Discipleship

Running Uphill - Part Three of Five

Apr 9, 2009

The third hill that I had to climb was patience.

You might find this hard to believe about me but I am not an incredibly patient person. I don’t like to wait in line at restaurants, I don’t like wait in line at amusement parks and I hate it when the internet is slow!!! (Don’t judge me…you are the same way!!!)

I entered ministry in 1990 as a volunteer and began a part-time job at a church in 1991. From 1991-1999 I spent a lot of time frustrated because I wanted to be doing something more than I was doing. I was working in a church and for some reason I felt entitled to a larger church. I was working in youth ministry and I thought I was capable of leading a church.

I was so caught up in who I wanted to be I couldn’t focus on who God wanted me to be.

I was so obsessed with someone discovering me that I lost sight of the fact that God was developing me.

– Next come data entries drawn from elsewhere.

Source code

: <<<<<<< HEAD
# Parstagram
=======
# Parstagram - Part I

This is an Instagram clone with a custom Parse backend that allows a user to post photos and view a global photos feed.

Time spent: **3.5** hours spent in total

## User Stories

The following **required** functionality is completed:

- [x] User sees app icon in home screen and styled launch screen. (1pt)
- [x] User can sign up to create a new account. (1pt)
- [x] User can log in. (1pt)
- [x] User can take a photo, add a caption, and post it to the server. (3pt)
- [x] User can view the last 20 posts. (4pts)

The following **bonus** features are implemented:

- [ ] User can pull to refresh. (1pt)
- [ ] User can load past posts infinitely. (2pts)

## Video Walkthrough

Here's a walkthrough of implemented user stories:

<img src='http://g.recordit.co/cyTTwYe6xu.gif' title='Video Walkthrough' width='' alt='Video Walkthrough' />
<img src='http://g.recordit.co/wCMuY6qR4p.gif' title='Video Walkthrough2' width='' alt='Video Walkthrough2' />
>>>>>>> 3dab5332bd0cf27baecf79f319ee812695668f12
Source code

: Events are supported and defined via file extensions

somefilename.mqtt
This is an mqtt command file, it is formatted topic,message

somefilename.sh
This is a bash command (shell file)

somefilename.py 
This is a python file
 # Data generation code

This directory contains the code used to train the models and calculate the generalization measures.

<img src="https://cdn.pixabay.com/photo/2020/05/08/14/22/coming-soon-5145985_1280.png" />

As I look back over that nine year run that I had in ministry it was some of the most fruitful times that I had in my life. God had me do everything in the church. I worked with children (not my call—knew it was over the day a kid bit me on the butt!!!) I worked with youth. I even took the senior adults to the beach for a Senior Adults Convention one time (not my call—knew this when they would come to my door at 5:00 every morning and knock to see if I was awake!) I led worship (not my call!)

I did just about everything you could do in a church and in all of that God was preparing me to one day lead a church in which I could understand the people that worked with me rather than spout out theology and ideas and methodology in which I knew nothing about.

For those of you in a place that feel like you want to be discovered, my advice to you is allow God to develop you, because being developed is one of the greatest gifts God could give us.